(DATASET RECORDS Opens)

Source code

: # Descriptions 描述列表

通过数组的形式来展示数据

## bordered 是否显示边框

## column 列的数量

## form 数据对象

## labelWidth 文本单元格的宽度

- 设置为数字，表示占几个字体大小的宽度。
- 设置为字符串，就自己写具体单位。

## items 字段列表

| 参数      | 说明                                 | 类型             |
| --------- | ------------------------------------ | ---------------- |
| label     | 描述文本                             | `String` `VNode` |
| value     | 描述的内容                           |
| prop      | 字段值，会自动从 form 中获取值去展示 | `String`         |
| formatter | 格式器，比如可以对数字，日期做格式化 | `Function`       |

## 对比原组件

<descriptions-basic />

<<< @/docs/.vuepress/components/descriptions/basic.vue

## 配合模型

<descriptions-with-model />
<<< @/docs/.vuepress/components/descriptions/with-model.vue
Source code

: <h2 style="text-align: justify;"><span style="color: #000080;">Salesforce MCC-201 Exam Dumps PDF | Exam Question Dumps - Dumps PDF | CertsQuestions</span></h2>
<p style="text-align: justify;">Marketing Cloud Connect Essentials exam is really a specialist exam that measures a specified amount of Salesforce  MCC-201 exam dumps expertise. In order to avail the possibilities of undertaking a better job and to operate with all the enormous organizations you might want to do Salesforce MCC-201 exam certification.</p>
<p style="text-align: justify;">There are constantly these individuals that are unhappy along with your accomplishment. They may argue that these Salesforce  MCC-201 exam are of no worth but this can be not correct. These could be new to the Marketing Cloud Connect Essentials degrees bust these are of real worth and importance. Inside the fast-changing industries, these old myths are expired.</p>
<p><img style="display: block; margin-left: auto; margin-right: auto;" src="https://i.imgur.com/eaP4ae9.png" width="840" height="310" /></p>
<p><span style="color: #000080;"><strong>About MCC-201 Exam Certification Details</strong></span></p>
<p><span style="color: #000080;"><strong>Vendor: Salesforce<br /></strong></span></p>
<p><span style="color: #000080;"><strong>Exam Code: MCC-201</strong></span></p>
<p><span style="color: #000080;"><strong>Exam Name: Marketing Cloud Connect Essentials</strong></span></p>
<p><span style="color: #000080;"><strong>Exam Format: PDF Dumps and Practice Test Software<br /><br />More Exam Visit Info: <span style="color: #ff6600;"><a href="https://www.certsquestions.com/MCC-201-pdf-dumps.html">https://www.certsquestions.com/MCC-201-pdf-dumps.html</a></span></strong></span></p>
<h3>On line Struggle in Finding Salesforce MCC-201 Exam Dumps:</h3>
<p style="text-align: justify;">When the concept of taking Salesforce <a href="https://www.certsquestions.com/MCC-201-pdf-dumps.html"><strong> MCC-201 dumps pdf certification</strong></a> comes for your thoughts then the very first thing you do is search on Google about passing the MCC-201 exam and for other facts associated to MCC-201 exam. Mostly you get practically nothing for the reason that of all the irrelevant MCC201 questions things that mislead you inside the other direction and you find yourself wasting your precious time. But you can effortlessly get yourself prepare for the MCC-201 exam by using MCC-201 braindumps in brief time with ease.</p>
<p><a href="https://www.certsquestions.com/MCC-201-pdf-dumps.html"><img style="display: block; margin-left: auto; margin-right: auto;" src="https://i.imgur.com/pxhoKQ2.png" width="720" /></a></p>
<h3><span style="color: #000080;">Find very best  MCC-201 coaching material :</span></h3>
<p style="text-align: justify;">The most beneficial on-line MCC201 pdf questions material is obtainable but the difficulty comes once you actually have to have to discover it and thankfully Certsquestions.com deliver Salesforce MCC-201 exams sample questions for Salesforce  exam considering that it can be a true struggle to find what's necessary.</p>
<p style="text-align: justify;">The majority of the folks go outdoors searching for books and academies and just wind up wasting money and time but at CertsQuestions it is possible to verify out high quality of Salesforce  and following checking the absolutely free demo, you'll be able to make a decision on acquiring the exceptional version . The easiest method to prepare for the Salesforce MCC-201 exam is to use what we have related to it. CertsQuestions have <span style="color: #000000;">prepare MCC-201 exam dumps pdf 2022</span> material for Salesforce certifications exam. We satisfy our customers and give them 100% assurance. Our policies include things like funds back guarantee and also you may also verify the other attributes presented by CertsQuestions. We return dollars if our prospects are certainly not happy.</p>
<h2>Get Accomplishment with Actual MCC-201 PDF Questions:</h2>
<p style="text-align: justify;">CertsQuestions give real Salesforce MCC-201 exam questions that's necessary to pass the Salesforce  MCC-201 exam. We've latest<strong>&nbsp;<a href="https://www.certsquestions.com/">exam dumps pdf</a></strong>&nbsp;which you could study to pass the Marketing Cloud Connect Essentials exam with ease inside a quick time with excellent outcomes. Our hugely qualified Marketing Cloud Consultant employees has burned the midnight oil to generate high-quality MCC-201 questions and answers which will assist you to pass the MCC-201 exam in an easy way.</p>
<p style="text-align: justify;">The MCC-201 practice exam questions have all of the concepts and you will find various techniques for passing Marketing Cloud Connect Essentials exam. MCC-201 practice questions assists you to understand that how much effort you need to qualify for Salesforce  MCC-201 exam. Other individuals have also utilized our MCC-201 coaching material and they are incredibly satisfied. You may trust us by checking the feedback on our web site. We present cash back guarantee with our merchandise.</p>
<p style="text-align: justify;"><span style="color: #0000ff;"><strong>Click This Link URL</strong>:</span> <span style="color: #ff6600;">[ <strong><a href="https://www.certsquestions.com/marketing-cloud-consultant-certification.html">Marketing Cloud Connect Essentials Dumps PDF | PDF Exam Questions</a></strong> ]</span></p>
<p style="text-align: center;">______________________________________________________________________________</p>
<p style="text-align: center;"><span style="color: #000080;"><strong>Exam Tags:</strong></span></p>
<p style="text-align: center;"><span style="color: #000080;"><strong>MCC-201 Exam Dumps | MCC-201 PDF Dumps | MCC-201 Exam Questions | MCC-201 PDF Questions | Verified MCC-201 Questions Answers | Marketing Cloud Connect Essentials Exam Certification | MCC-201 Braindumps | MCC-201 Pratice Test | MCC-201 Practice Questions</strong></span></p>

(DATASET RECORDS Closes)

DIRECTIONS:
Pull every line containing "left" out of the entries.

WRITTEN ANSWER:
<p><img style="display: block; margin-left: auto; margin-right: auto;" src="https://i.imgur.com/eaP4ae9.png" width="840" height="310" /></p>
<p><a href="https://www.certsquestions.com/MCC-201-pdf-dumps.html"><img style="display: block; margin-left: auto; margin-right: auto;" src="https://i.imgur.com/pxhoKQ2.png" width="720" /></a></p>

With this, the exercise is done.